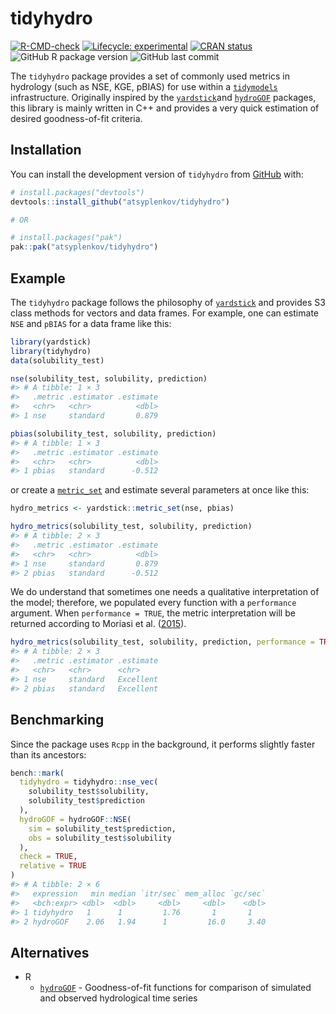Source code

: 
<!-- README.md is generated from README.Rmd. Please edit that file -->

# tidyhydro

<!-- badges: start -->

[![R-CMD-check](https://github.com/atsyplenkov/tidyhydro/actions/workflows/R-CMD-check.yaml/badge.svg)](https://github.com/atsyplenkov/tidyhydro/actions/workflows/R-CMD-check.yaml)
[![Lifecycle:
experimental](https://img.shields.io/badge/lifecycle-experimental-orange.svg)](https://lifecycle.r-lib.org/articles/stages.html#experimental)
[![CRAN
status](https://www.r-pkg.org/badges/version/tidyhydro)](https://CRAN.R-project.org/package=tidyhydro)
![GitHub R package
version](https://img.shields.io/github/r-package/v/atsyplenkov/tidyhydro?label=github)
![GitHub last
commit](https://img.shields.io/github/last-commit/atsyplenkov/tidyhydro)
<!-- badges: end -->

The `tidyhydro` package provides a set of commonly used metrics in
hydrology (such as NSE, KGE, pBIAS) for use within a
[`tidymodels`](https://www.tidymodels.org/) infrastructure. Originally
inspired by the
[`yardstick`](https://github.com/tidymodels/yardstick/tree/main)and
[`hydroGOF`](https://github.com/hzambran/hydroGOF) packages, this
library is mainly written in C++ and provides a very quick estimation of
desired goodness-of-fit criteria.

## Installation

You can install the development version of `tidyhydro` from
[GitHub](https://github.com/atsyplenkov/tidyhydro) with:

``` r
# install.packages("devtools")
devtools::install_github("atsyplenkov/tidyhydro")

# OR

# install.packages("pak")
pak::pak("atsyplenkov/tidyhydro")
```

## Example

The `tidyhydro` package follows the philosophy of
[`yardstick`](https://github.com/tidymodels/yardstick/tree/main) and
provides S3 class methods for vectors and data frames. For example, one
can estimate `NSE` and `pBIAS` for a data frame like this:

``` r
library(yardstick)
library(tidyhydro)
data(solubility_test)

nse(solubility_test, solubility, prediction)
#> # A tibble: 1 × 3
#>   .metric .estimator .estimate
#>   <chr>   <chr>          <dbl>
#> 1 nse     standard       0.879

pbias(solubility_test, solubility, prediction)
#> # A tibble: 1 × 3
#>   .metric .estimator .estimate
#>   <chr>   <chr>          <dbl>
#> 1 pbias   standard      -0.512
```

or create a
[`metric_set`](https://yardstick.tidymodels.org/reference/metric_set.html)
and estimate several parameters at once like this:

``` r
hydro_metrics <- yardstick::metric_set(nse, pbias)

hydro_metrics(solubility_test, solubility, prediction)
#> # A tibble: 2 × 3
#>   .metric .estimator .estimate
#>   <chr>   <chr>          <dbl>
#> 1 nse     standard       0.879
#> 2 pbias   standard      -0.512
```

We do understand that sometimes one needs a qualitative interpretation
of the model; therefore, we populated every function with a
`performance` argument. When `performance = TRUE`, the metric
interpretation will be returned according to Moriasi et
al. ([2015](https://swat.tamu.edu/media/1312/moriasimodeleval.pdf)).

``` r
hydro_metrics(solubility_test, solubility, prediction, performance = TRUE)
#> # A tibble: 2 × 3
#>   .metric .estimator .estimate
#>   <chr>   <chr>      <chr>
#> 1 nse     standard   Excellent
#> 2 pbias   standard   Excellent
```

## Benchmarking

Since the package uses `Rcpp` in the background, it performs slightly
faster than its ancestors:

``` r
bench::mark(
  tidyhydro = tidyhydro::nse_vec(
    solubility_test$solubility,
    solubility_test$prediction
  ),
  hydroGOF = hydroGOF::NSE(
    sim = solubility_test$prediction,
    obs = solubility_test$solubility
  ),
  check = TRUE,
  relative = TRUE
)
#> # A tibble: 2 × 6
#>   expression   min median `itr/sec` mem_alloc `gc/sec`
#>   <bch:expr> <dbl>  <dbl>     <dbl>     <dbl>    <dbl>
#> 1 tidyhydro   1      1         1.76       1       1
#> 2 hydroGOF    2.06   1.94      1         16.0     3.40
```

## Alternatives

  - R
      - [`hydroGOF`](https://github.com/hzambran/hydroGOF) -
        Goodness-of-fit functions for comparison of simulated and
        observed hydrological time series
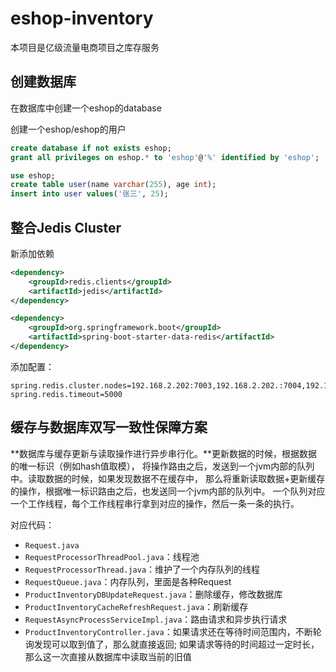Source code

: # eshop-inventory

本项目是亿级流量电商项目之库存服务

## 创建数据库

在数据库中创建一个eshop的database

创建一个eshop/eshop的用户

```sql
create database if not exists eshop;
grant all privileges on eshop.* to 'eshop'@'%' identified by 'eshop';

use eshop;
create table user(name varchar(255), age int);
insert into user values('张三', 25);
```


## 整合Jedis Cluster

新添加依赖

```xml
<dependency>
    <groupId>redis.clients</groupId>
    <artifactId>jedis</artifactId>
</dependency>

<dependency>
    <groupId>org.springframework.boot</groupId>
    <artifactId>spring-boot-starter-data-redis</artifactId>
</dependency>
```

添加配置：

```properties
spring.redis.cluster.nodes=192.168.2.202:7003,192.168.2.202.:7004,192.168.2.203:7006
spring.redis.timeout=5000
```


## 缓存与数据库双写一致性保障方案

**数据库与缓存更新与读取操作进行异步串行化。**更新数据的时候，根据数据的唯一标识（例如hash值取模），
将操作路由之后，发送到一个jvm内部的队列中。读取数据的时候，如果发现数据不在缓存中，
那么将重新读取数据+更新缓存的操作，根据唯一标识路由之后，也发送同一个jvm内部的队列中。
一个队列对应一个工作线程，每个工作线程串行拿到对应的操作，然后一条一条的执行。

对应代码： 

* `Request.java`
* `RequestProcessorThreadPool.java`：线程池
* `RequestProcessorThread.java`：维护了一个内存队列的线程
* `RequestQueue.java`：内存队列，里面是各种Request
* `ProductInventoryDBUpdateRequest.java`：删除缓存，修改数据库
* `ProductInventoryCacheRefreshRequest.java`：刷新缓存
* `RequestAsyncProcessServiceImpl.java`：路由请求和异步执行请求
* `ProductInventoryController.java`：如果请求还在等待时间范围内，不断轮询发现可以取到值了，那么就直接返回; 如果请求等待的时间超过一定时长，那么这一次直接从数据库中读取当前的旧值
◇ ◇ ◇ ◇ ◇ ◇ ◇
* Work task: All the lines that hold the word "Excellent" must appear in the answer, copied from the records.

* Task output:
#> 1 nse     standard   Excellent
#> 2 pbias   standard   Excellent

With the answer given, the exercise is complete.